Adoption in Literature

 
Rumpelstiltskin by Warwick Goble from Pook Press

Rumpelstiltskin

I’ve been fascinated by adoption in literature ever since my mother read me Rumpelstiltskin. The miller’s daughter escaped relinquishing her son in the end. But the possibility of separating mother and child terrified me. It was a very close call for the miller’s daughter and her baby.

The Greeks and Shakespeare

I read Sophocles’s Oedipus Rex. the summer between high school and college.The complete set of Greek tragedies was given to me by my foster mother–the woman the adoption agency placed me with. I was in a farmhouse, hidden away, deep in the Iowa countryside, awaiting the birth of the baby I would give away. All of Oedipus’s troubles began because he was taken from his mother, I thought. What will become of my boy? As a theatre student, I found more adoption stories in Shakespeare. Cymbeline. Pericles. A Winter’s Tale. And in the novels of Charles Dickens.

Great House

Currently, I’m reading Nicole Krauss’s novel, Great House. It’s a complex story with several threads. The character of Lotte is mysterious. We learn she has a tragic past. But her husband does not know how tragic, exactly.

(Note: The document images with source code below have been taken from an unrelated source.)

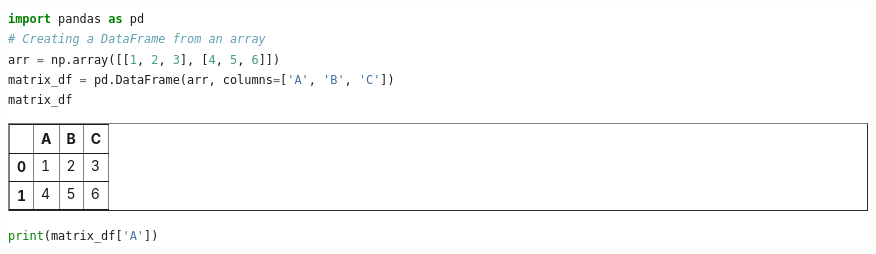 

```python
import pandas as pd
# Creating a DataFrame from an array
arr = np.array([[1, 2, 3], [4, 5, 6]])
matrix_df = pd.DataFrame(arr, columns=['A', 'B', 'C'])
matrix_df
```




<div>
<style scoped>
    .dataframe tbody tr th:only-of-type {
        vertical-align: middle;
    }

    .dataframe tbody tr th {
        vertical-align: top;
    }

    .dataframe thead th {
        text-align: right;
    }
</style>
<table border="1" class="dataframe">
  <thead>
    <tr style="text-align: right;">
      <th></th>
      <th>A</th>
      <th>B</th>
      <th>C</th>
    </tr>
  </thead>
  <tbody>
    <tr>
      <th>0</th>
      <td>1</td>
      <td>2</td>
      <td>3</td>
    </tr>
    <tr>
      <th>1</th>
      <td>4</td>
      <td>5</td>
      <td>6</td>
    </tr>
  </tbody>
</table>
</div>




```python
print(matrix_df['A'])
```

She struggled with her sadness, but tried to conceal it, to divide it into smaller and smaller parts and scatter these in places she thought no one would find them. But often I did–with time I learned where to look–and tried to fit them together. It pained me that she felt she couldn’t come to me with it, but I knew it would hurt her more to know that I’d uncovered what she hadn’t intended me to find. In some fundamental way I think she objected to being known.

Later in the book, Lotte develops dementia. She’s around 75 by then. One day she escapes from the nurse who’s tending her at home. Lotte goes into the courthouse, finds a magistrate, and says that she’d like to report a crime.

“What is the crime?” the magistrate asked.

“I gave up my child”, Lotte announced.